Pan Fry Method for the Chicken
- Prepare the chicken by patting it dry and cutting it into approximately 1" cubes.Prepare 2 large bowls. In one bowl crack a single egg and whisk. In the second bowl combine all ingredients for the breading.If pan frying, prepare a plate lined with paper towel to soak up any excess oil after frying.
- Heat pan on low-medium meat (level 3 on electric range) until it sizzles when you trickle a little water on it.

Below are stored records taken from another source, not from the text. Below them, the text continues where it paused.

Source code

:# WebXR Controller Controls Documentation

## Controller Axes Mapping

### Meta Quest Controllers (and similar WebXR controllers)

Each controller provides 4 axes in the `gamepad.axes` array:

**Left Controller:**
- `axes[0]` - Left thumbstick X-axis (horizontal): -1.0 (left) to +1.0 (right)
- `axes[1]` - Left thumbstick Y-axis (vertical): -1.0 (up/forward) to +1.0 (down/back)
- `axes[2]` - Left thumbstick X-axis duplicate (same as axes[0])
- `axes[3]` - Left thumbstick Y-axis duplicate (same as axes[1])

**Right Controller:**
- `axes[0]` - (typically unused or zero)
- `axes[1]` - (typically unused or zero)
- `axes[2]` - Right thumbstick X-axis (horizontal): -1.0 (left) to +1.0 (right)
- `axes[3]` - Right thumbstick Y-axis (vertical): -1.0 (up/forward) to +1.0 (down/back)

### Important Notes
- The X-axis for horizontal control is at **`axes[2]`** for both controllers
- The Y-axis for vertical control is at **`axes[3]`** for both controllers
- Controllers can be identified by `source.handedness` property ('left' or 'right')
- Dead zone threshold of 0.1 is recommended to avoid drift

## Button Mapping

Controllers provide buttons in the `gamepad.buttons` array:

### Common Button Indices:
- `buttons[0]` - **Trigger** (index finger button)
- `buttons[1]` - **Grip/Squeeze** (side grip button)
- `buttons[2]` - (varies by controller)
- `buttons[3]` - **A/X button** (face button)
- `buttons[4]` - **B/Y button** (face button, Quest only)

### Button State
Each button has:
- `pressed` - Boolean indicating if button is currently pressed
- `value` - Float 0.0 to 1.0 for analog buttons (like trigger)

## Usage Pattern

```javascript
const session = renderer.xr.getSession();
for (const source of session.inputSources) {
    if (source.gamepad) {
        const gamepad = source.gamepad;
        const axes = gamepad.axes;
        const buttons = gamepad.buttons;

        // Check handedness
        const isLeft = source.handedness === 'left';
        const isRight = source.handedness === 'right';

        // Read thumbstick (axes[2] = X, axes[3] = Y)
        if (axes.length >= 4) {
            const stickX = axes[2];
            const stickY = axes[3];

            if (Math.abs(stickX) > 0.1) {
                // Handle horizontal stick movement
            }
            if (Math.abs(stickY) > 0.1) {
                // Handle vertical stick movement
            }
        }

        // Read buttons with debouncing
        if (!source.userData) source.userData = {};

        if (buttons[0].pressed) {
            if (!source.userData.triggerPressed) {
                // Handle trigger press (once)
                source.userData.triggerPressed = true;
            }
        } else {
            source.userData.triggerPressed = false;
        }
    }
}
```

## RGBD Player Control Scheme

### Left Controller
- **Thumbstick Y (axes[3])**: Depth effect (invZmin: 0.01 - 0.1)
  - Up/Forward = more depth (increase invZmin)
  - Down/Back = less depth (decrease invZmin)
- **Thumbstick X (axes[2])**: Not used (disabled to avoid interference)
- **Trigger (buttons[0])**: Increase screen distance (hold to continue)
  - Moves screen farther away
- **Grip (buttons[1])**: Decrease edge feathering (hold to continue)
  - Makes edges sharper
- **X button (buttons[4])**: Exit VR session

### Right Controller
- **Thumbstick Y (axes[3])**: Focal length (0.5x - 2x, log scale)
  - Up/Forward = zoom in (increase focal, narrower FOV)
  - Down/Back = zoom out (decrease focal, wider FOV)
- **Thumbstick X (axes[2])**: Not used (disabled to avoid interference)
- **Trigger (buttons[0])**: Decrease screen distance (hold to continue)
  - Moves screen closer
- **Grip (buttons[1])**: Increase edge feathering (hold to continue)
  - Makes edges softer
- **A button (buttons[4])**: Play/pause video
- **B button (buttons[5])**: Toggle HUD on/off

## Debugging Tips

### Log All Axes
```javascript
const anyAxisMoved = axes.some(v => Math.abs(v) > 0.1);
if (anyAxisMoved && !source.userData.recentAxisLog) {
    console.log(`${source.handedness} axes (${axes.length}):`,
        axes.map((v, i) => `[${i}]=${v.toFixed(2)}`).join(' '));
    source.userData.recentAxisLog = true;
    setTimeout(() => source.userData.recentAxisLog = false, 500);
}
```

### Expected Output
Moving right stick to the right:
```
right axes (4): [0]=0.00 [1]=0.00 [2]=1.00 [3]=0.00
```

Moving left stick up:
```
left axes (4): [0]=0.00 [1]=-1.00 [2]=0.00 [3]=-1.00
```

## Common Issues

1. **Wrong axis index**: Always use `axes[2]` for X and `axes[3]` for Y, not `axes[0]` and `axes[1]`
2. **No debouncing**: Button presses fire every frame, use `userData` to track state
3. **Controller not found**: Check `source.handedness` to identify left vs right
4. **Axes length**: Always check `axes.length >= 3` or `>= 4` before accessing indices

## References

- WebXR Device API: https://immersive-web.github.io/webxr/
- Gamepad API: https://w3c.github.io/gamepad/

- Add cubed chicken into the egg bowl and mix thoroughly to coat.
- Using either your fingers or a fork transfer the chicken 1 piece at a time into the breading mixture bowl. Coat chicken with the breading. I like to use my hands so I can be gentle and make sure the chicken is coated well. Repeat with all chicken. TIP: Use one hand to remove chicken from egg, and the other to coat with flour to keep 1 hand for dry mix and 1 hand for wet.
- Once the pan is hot, transfer the chicken pieces 1 at a time onto the pan and cover. Pan fry for 4-5 minutes until golden brown then flip using metal tongs.After another 4-5 minutes on second side, transfer nuggets to the plate covered in paper towel to absorb excess oil.(note) You might need to pan fry them in 2 batches so they're not crowded.
- Scrap excess breading off your skillet and return chicken nuggets to the skills along with the sauce. Heat on low-medium heat until sauce is heated through. Sprinkle toasted sesame seeds on top and serve with rice or noodles and a vegetable of you choice!